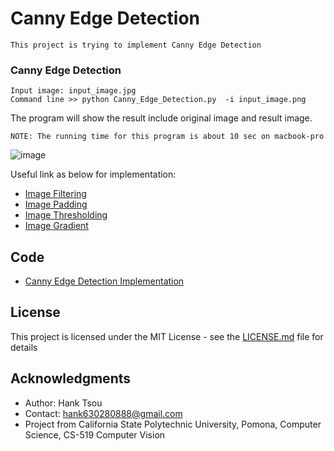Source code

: # Canny Edge Detection
```
This project is trying to implement Canny Edge Detection
```
### Canny Edge Detection
```
Input image: input_image.jpg
Command line >> python Canny_Edge_Detection.py  -i input_image.png
```

The program will show the result include original image and result image. 
```
NOTE: The running time for this program is about 10 sec on macbook-pro
```
	    
![image](https://user-images.githubusercontent.com/28382639/35772842-1c2cafc0-08fa-11e8-9d69-b59e27a92081.png)


Useful link as below for implementation:

- [Image Filtering](https://github.com/Hank-Tsou/Computer-Vision-OpenCV-Python/tree/master/tutorials/Image_Processing/4_Image_Filtering)
- [Image Padding](https://github.com/Hank-Tsou/Computer-Vision-OpenCV-Python/tree/master/tutorials/Core_Operation)
- [Image Thresholding](https://github.com/Hank-Tsou/Computer-Vision-OpenCV-Python/tree/master/tutorials/Image_Processing/2_Image_Thresholding)
- [Image Gradient](https://github.com/Hank-Tsou/Computer-Vision-OpenCV-Python/tree/master/tutorials/Image_Processing/5_Image_Gradient)

## Code
- [Canny Edge Detection Implementation](https://github.com/Hank-Tsou/Implement-Edge-Detection/blob/master/Canny_Edge_Detection.py)

## License

This project is licensed under the MIT License - see the [LICENSE.md](LICENSE.md) file for details

## Acknowledgments

* Author: Hank Tsou
* Contact: hank630280888@gmail.com
* Project from California State Polytechnic University, Pomona, Computer Science, CS-519 Computer Vision
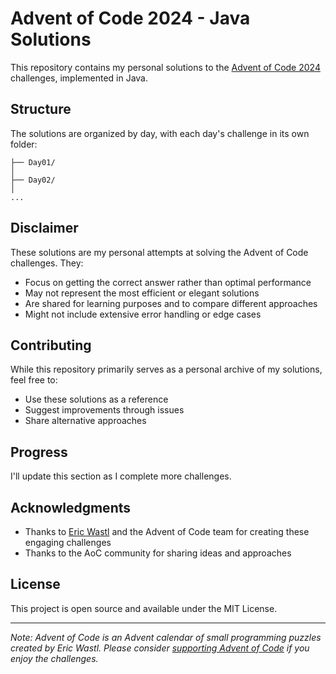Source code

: # Advent of Code 2024 - Java Solutions

This repository contains my personal solutions to the [Advent of Code 2024](https://adventofcode.com/2024) challenges, implemented in Java.

## Structure

The solutions are organized by day, with each day's challenge in its own folder:

```
├── Day01/
│
├── Day02/
│
...
```

## Disclaimer

These solutions are my personal attempts at solving the Advent of Code challenges. They:

- Focus on getting the correct answer rather than optimal performance
- May not represent the most efficient or elegant solutions
- Are shared for learning purposes and to compare different approaches
- Might not include extensive error handling or edge cases

## Contributing

While this repository primarily serves as a personal archive of my solutions, feel free to:

- Use these solutions as a reference
- Suggest improvements through issues
- Share alternative approaches

## Progress

I'll update this section as I complete more challenges.

## Acknowledgments

- Thanks to [Eric Wastl](http://was.tl/) and the Advent of Code team for creating these engaging challenges
- Thanks to the AoC community for sharing ideas and approaches

## License

This project is open source and available under the MIT License.

---

_Note: Advent of Code is an Advent calendar of small programming puzzles created by Eric Wastl. Please consider [supporting Advent of Code](https://adventofcode.com/2024/support) if you enjoy the challenges._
──────
§ **Your goal**:
Reprint the data verbatim, pictures excluded.

§ **Answer to this task**:
Source code

: # Canny Edge Detection
```
This project is trying to implement Canny Edge Detection
```
### Canny Edge Detection
```
Input image: input_image.jpg
Command line >> python Canny_Edge_Detection.py  -i input_image.png
```

The program will show the result include original image and result image. 
```
NOTE: The running time for this program is about 10 sec on macbook-pro
```
	    
![image](https://user-images.githubusercontent.com/28382639/35772842-1c2cafc0-08fa-11e8-9d69-b59e27a92081.png)


Useful link as below for implementation:

- [Image Filtering](https://github.com/Hank-Tsou/Computer-Vision-OpenCV-Python/tree/master/tutorials/Image_Processing/4_Image_Filtering)
- [Image Padding](https://github.com/Hank-Tsou/Computer-Vision-OpenCV-Python/tree/master/tutorials/Core_Operation)
- [Image Thresholding](https://github.com/Hank-Tsou/Computer-Vision-OpenCV-Python/tree/master/tutorials/Image_Processing/2_Image_Thresholding)
- [Image Gradient](https://github.com/Hank-Tsou/Computer-Vision-OpenCV-Python/tree/master/tutorials/Image_Processing/5_Image_Gradient)

## Code
- [Canny Edge Detection Implementation](https://github.com/Hank-Tsou/Implement-Edge-Detection/blob/master/Canny_Edge_Detection.py)

## License

This project is licensed under the MIT License - see the [LICENSE.md](LICENSE.md) file for details

## Acknowledgments

* Author: Hank Tsou
* Contact: hank630280888@gmail.com
* Project from California State Polytechnic University, Pomona, Computer Science, CS-519 Computer Vision
Source code

: # Advent of Code 2024 - Java Solutions

This repository contains my personal solutions to the [Advent of Code 2024](https://adventofcode.com/2024) challenges, implemented in Java.

## Structure

The solutions are organized by day, with each day's challenge in its own folder:

```
├── Day01/
│
├── Day02/
│
...
```

## Disclaimer

These solutions are my personal attempts at solving the Advent of Code challenges. They:

- Focus on getting the correct answer rather than optimal performance
- May not represent the most efficient or elegant solutions
- Are shared for learning purposes and to compare different approaches
- Might not include extensive error handling or edge cases

## Contributing

While this repository primarily serves as a personal archive of my solutions, feel free to:

- Use these solutions as a reference
- Suggest improvements through issues
- Share alternative approaches

## Progress

I'll update this section as I complete more challenges.

## Acknowledgments

- Thanks to [Eric Wastl](http://was.tl/) and the Advent of Code team for creating these engaging challenges
- Thanks to the AoC community for sharing ideas and approaches

## License

This project is open source and available under the MIT License.

---

_Note: Advent of Code is an Advent calendar of small programming puzzles created by Eric Wastl. Please consider [supporting Advent of Code](https://adventofcode.com/2024/support) if you enjoy the challenges._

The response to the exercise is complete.